ImagiCon: Imagine the Possibilities with OLC’s DLIAward

By  

Nori Barajas-Murphy, Grant Project Director, Online Learning Consortium

| No Comments | | Leave a comment

OLC joins NMC at SXSWedu for ImagiCon
OLC’s Chief Knowledge Officer Karen Pedersen and Business Development Representative Matt Norsworthy joined me in Austin last week for the SXSWedu Conference & Festival where we met other grantees and partners of the Bill & Melinda Gates Postsecondary Student Success effort at the Personalized Learning and Student Success Summit.

Students, educators, entrepreneurs and policy makers converged in Austin to kickoff the month of SXSW festivals with SXSWedu, a 4-day education event. All SXSWedu panels and summits were selected by members of the SXSW community, including the public, SXSW advisory board members and SXSW staff, by means of the SXSW PanelPicker system. The Personalized Learning and Student Success Summit was selected as one of seventeen summits voted in for the event.   

The Personalized Learning and Student Success Summit, organized by the New Media Consortium (NMC), was a full day of events intended to deepen the discussion and increase the knowledge base around personalized learning. Sessions included a structured problem solving gathering, a convention-type showcase segment, a Town Hall meeting and, as one would expect at SXSW, an after-hours event at a local music venue.

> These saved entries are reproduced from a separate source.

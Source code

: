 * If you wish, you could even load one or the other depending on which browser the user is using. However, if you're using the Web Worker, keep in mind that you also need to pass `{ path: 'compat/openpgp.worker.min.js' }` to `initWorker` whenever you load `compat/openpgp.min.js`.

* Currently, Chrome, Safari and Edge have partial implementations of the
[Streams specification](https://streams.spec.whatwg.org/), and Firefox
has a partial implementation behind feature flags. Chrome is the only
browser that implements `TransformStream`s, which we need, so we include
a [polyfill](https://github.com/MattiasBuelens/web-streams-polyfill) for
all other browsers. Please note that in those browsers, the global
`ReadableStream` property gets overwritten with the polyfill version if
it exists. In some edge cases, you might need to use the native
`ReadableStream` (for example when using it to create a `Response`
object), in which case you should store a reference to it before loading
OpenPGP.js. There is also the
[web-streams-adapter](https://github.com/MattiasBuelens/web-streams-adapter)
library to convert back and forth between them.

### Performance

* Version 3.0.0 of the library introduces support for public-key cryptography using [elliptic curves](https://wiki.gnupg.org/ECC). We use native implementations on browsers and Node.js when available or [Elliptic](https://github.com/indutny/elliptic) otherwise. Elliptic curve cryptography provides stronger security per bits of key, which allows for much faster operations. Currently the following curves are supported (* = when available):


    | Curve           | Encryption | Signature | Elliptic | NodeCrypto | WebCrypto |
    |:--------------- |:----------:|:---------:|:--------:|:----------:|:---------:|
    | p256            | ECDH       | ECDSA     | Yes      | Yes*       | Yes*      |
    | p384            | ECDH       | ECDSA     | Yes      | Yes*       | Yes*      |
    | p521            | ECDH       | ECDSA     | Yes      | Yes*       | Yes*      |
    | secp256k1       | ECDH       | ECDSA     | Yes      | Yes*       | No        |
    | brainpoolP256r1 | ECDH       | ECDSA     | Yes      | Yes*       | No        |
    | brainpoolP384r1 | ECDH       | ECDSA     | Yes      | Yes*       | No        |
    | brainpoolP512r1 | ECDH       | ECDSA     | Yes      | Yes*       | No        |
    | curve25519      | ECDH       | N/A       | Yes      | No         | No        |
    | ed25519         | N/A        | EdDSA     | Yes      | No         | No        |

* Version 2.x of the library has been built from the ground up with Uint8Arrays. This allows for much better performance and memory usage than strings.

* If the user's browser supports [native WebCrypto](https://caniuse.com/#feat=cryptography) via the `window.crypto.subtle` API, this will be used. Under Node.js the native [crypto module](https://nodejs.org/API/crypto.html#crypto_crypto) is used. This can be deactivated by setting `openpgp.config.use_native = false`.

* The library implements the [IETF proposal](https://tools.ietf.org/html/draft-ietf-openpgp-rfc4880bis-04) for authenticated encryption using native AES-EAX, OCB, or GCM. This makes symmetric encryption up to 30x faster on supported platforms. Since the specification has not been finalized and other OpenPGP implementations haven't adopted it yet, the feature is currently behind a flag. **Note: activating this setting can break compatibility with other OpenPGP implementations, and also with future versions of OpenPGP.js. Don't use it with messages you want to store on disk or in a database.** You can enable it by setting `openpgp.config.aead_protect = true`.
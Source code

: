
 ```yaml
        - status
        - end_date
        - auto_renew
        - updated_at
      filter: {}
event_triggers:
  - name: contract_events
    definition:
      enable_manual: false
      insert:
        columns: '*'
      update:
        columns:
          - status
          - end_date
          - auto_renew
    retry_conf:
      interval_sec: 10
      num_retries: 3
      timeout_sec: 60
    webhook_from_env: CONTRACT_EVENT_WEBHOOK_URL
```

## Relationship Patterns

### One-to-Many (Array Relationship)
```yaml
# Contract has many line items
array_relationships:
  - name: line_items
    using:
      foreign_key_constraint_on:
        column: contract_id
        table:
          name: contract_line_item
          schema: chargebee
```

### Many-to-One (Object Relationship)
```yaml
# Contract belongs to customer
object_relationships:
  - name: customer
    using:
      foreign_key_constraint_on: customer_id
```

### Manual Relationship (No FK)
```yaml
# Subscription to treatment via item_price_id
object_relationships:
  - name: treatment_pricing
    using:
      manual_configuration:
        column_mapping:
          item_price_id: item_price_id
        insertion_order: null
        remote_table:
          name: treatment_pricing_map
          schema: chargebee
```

Our amazing host, NMC, provided a well-organized event that brought many people from the field together for the day to better understand how to increase student success through the use of personalized learning. The full day of events brought about an array of experiences, questions and challenges that validated the need for the Summit. The first in a series of two blogs, this blog focuses on the ImagiCon session.

ImagiCon
The ImagiCon session was a convention-type showcase in which Personalized Learning grantees created interactive spaces related to their solution or strategy. Karen, Matt and I engaged passers by with information about the Digital Learning Innovation Award (#DLIAward). Our booth was appointed with a theater style area for participants to review our informational slide deck complete with DLIAward FAQ’s. Participants were put to the test with the OLC DLIAward quiz in which they matched different aspects of the award and award submission criteria for a chance to win a prize.

The OLC Digital Learning Innovation Award
The Bill & Melinda Gates Foundation Personalized Learning Initiative has the potential to create solutions for some of the most compelling issues surrounding student success in postsecondary education. As a grantee, OLC hopes to expand knowledge significantly in the field of digital courseware through the  OLC’s Digital Learning Innovation Award , an award provided to colleges and universities at the institutional and faculty level who show promise of contributing to excellence in the digital courseware field.  The application deadline for the awards is June 30th. Consider joining OLC CEO Kathleen Ives and CKO Karen Pedersen on March 30th for the next in a series of several monthly upcoming OLC DLIAward webinars designed to assist institutions and faculty-led teams interested in applying for the award.

About Nori Barajas-Murphy

Nori Barajas-Murphy

Nori has worked in education for over 25 years as an educator, faculty developer, and grant specialist. She has acted as the project director for two Title V HSI grants at a private university in Southern California. For the Title V Part B Graduate Grant, she was the project lead for developing a 4-course certificate in Online Course Design aimed at K12 teachers. In her role as the grant director in the Title V Part A Coop Undergraduate Grant, she oversaw collaboration between a community college partner focusing on increasing the number of underrepresented students completing a 4-year degree in education. As part of the grant activity, Nori also lead an instructional design team in the complete redesign of the undergraduate Educational Studies Program, bringing Instructional Design services to the university for the first time. Nori also served as the team lead and grant writer for the development of a third Title V grant, focusing on Competence & Connection. Additionally, Nori has served as a grant groomer and grant selection committee member for a variety of K12 grants including Digital High School and Knox Grants.

Prior to and concurrent with her grant roles, Nori worked extensively in faculty development. She has developed a 6-module certification program for faculty to transition to online or blended teaching, she has developed an innovative digital scholarship training series in collaboration with university librarians, and she has developed comprehensive multi-year training programs for institutional roll outs of new student information systems at two large K12 school districts. She has taught online for over 6 years and has researched the differences in best practices between synchronous and asynchronous course delivery. In addition to her foray into online education, Nori has taught for over 20 years in K12 and higher education. She is a Google Certified Educator and an American Heroes in Education Award winner.

Currently, Nori is working on her Ed. D.. Her research interests include the pedagogical best practices in online synchronous learning environments, teasing apart the reasons students prefer print text over digital text for learning, and the development of a digital text taxonomy advancing the transformation of adaptive and responsive course content.

Nori shares her life with a madman who coordinates logistics for extreme sports and with their 15 year old daughter. None like schedules or bedtimes.